(Source texts of formatted documents)

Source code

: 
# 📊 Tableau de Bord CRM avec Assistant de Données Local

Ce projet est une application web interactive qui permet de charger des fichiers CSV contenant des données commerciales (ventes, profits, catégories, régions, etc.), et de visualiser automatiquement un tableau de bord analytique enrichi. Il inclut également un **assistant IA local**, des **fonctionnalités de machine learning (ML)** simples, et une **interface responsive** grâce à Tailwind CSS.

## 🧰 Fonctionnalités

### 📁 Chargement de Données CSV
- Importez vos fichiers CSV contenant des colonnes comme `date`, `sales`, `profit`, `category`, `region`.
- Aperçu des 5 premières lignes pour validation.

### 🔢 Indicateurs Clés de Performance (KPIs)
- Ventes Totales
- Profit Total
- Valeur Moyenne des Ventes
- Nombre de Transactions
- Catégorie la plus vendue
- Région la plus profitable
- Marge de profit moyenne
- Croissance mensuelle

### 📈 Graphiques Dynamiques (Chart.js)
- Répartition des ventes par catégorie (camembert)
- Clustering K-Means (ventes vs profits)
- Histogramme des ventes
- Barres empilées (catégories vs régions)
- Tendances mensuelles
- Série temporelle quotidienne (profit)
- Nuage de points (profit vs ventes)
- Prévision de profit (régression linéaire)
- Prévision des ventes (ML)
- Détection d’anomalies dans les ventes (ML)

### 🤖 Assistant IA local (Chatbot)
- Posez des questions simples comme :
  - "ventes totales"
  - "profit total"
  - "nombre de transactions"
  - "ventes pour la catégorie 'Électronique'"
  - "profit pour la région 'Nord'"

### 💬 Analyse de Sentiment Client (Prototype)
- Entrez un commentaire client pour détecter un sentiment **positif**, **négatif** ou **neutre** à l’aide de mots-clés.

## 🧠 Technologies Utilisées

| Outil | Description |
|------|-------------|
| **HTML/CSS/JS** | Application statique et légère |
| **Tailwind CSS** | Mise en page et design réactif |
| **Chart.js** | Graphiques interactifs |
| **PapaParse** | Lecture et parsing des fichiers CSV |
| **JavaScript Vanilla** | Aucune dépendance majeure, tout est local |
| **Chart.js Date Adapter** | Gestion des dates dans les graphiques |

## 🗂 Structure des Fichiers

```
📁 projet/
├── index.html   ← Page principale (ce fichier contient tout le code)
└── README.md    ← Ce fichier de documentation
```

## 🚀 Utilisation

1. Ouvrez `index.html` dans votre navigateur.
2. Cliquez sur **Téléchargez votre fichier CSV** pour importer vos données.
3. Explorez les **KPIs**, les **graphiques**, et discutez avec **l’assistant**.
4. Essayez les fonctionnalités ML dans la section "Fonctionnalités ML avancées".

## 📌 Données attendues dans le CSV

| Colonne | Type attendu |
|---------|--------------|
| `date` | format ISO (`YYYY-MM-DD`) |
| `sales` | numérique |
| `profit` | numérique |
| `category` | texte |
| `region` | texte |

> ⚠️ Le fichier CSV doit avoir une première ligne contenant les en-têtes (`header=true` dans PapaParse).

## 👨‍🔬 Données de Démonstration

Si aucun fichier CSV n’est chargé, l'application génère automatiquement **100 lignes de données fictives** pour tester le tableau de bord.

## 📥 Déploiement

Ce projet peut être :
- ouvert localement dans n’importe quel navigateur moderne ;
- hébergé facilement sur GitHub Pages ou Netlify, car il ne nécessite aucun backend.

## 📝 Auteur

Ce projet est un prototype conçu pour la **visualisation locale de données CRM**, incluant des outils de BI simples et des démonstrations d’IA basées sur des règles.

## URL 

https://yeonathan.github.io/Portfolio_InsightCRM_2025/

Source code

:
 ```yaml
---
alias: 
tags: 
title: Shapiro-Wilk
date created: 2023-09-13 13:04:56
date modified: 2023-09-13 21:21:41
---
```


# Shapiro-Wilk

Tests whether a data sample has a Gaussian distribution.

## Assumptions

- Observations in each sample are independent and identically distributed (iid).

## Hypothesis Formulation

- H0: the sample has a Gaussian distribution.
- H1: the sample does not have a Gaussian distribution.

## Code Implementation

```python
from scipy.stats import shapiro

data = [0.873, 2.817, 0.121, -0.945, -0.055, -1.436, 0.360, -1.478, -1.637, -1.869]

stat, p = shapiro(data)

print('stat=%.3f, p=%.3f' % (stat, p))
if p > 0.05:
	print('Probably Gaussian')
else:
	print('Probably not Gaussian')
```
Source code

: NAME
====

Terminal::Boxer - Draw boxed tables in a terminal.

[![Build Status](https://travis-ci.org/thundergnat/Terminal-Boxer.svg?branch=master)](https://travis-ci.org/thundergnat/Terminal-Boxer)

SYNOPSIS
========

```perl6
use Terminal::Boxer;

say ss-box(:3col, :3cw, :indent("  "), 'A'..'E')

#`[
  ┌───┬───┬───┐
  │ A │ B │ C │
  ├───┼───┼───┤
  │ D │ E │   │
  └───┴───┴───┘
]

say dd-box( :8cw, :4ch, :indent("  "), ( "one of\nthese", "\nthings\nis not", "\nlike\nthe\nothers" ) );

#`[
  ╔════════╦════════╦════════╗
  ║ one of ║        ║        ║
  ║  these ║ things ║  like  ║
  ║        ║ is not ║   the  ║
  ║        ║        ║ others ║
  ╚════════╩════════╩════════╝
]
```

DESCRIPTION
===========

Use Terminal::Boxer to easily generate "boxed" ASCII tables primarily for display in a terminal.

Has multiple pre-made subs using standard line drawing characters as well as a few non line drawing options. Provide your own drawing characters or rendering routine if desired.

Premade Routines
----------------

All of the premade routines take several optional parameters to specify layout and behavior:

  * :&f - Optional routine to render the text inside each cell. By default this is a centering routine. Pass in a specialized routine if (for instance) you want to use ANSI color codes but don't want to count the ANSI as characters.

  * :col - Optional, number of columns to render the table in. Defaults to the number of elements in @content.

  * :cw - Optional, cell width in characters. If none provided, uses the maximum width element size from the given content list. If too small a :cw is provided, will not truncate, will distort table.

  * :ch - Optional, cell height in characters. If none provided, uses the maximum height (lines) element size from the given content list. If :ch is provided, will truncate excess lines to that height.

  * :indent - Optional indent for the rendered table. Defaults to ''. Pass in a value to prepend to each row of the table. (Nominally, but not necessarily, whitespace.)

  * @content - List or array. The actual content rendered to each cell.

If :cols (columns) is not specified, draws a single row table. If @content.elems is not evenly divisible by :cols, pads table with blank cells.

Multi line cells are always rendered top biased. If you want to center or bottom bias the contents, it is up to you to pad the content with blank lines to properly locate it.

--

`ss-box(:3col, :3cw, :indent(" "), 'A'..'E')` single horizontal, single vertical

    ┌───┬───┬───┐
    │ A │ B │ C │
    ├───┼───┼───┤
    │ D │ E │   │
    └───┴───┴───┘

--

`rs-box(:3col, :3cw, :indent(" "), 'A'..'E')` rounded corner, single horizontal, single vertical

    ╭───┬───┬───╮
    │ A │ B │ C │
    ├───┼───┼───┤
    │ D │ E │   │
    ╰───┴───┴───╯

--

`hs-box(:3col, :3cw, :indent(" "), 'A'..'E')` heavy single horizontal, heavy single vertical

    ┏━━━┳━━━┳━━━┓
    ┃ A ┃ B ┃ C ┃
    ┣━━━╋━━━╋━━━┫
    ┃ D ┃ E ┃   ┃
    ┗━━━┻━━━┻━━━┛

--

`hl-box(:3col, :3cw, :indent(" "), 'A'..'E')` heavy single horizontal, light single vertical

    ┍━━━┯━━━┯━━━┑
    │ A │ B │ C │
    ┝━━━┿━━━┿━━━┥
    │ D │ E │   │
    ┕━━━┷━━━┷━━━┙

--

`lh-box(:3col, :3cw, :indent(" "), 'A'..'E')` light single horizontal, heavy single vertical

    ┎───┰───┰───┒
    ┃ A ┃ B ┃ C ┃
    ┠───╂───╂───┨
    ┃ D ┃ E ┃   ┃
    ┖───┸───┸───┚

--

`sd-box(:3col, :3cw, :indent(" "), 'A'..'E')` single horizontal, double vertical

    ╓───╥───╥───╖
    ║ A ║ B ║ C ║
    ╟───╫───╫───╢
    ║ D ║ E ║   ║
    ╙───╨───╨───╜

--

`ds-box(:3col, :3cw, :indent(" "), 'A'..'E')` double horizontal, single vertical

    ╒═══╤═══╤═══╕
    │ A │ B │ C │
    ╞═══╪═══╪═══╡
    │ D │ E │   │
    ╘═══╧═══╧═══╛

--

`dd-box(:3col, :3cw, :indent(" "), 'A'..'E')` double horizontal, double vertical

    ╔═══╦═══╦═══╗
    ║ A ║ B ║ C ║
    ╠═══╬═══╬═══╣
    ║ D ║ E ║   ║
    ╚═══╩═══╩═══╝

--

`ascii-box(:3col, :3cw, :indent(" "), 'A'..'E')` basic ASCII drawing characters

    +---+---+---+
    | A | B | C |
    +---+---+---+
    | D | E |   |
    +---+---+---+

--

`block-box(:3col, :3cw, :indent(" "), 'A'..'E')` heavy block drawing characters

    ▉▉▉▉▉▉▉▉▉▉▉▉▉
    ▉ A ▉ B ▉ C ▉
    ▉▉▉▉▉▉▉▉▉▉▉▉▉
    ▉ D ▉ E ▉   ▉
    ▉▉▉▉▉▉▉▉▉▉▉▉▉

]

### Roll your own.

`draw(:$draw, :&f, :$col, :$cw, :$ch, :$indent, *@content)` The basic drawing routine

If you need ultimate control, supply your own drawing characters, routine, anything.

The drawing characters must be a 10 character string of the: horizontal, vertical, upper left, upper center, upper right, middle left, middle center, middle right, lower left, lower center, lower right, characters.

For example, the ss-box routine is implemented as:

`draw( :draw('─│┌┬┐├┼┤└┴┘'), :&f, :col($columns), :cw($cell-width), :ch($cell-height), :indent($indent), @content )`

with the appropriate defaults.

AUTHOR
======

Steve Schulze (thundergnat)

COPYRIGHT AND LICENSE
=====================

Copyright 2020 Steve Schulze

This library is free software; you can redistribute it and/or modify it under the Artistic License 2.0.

Directions for this task>
Repeat the data word for word, starting at its first line and stopping after the line that contains "## 🚀 Utilisation".

Exercise solution>
Source code

: 
# 📊 Tableau de Bord CRM avec Assistant de Données Local

Ce projet est une application web interactive qui permet de charger des fichiers CSV contenant des données commerciales (ventes, profits, catégories, régions, etc.), et de visualiser automatiquement un tableau de bord analytique enrichi. Il inclut également un **assistant IA local**, des **fonctionnalités de machine learning (ML)** simples, et une **interface responsive** grâce à Tailwind CSS.

## 🧰 Fonctionnalités

### 📁 Chargement de Données CSV
- Importez vos fichiers CSV contenant des colonnes comme `date`, `sales`, `profit`, `category`, `region`.
- Aperçu des 5 premières lignes pour validation.

### 🔢 Indicateurs Clés de Performance (KPIs)
- Ventes Totales
- Profit Total
- Valeur Moyenne des Ventes
- Nombre de Transactions
- Catégorie la plus vendue
- Région la plus profitable
- Marge de profit moyenne
- Croissance mensuelle

### 📈 Graphiques Dynamiques (Chart.js)
- Répartition des ventes par catégorie (camembert)
- Clustering K-Means (ventes vs profits)
- Histogramme des ventes
- Barres empilées (catégories vs régions)
- Tendances mensuelles
- Série temporelle quotidienne (profit)
- Nuage de points (profit vs ventes)
- Prévision de profit (régression linéaire)
- Prévision des ventes (ML)
- Détection d’anomalies dans les ventes (ML)

### 🤖 Assistant IA local (Chatbot)
- Posez des questions simples comme :
  - "ventes totales"
  - "profit total"
  - "nombre de transactions"
  - "ventes pour la catégorie 'Électronique'"
  - "profit pour la région 'Nord'"

### 💬 Analyse de Sentiment Client (Prototype)
- Entrez un commentaire client pour détecter un sentiment **positif**, **négatif** ou **neutre** à l’aide de mots-clés.

## 🧠 Technologies Utilisées

| Outil | Description |
|------|-------------|
| **HTML/CSS/JS** | Application statique et légère |
| **Tailwind CSS** | Mise en page et design réactif |
| **Chart.js** | Graphiques interactifs |
| **PapaParse** | Lecture et parsing des fichiers CSV |
| **JavaScript Vanilla** | Aucune dépendance majeure, tout est local |
| **Chart.js Date Adapter** | Gestion des dates dans les graphiques |

## 🗂 Structure des Fichiers

```
📁 projet/
├── index.html   ← Page principale (ce fichier contient tout le code)
└── README.md    ← Ce fichier de documentation
```

## 🚀 Utilisation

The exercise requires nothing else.